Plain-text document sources
^^^^

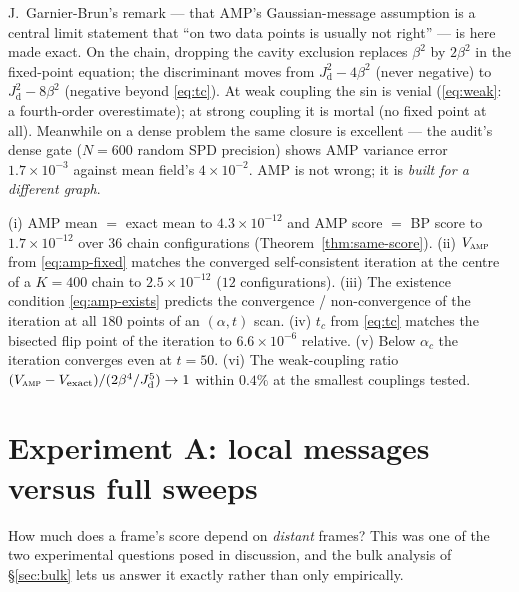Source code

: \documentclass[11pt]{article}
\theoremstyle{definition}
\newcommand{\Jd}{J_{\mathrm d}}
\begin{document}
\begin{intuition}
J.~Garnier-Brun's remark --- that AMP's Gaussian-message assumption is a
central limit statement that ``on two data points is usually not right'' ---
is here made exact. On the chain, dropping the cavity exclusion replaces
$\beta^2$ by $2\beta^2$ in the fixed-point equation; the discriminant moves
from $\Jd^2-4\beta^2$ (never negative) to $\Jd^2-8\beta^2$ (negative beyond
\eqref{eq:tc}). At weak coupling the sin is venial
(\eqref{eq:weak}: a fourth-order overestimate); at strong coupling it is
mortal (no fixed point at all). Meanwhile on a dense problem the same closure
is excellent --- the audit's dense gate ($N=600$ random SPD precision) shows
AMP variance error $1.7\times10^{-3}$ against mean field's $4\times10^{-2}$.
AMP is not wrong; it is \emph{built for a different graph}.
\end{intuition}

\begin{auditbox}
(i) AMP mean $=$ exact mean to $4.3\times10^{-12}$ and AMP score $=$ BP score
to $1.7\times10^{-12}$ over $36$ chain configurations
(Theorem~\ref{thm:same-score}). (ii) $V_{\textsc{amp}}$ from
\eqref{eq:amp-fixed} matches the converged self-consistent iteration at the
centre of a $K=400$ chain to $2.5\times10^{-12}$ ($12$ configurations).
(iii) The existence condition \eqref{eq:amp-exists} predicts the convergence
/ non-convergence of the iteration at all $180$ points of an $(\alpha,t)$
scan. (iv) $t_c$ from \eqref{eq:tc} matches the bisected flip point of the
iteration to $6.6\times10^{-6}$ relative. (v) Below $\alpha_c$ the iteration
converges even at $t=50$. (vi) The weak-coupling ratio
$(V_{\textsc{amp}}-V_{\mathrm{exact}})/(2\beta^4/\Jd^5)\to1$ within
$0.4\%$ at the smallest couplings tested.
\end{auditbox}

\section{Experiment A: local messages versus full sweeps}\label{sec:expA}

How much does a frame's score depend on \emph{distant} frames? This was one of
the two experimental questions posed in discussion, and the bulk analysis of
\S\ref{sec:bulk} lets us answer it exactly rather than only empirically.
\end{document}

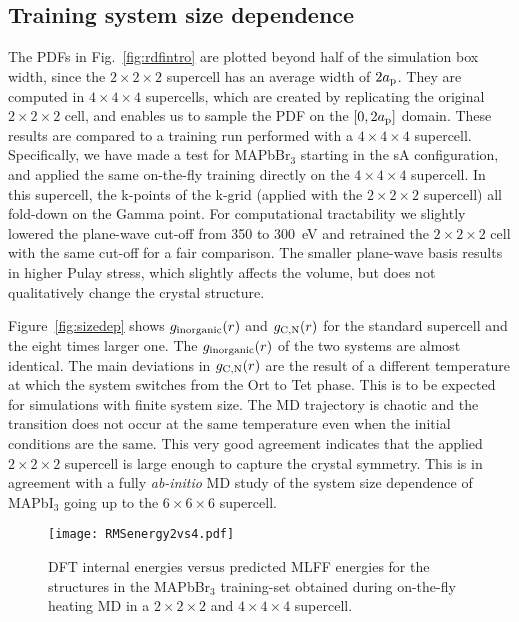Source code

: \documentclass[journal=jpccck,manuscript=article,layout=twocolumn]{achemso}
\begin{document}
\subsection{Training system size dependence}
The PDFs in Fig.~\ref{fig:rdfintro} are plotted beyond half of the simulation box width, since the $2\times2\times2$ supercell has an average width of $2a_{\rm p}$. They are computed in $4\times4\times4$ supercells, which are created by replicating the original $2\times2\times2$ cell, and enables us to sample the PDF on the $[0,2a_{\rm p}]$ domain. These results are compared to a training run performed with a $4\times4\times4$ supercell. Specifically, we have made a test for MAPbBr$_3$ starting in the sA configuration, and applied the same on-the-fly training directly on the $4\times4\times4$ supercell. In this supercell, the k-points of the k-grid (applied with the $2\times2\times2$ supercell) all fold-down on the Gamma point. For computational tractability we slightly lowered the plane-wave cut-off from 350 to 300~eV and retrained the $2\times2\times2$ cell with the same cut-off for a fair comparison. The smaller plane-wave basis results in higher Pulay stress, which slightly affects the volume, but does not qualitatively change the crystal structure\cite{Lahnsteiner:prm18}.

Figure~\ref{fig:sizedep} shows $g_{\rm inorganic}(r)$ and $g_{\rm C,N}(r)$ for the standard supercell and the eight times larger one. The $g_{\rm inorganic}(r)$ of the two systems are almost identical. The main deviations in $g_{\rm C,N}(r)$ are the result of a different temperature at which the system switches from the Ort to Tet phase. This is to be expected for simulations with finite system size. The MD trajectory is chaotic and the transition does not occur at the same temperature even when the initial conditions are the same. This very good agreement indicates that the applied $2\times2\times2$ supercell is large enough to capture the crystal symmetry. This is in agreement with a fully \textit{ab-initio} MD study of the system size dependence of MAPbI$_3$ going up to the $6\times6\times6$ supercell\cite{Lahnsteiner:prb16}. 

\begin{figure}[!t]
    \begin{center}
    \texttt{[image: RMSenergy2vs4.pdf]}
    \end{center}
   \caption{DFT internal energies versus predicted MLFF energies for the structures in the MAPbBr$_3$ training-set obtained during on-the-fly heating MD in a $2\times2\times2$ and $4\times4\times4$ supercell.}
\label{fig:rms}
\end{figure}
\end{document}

^^^^

Print the data above verbatim from the first line through the line holding "mortal (no fixed", leaving every picture out.

EXERCISE RESPONSE =>
Source code

: \documentclass[11pt]{article}
\theoremstyle{definition}
\newcommand{\Jd}{J_{\mathrm d}}
\begin{document}
\begin{intuition}
J.~Garnier-Brun's remark --- that AMP's Gaussian-message assumption is a
central limit statement that ``on two data points is usually not right'' ---
is here made exact. On the chain, dropping the cavity exclusion replaces
$\beta^2$ by $2\beta^2$ in the fixed-point equation; the discriminant moves
from $\Jd^2-4\beta^2$ (never negative) to $\Jd^2-8\beta^2$ (negative beyond
\eqref{eq:tc}). At weak coupling the sin is venial
(\eqref{eq:weak}: a fourth-order overestimate); at strong coupling it is
mortal (no fixed point at all). Meanwhile on a dense problem the same closure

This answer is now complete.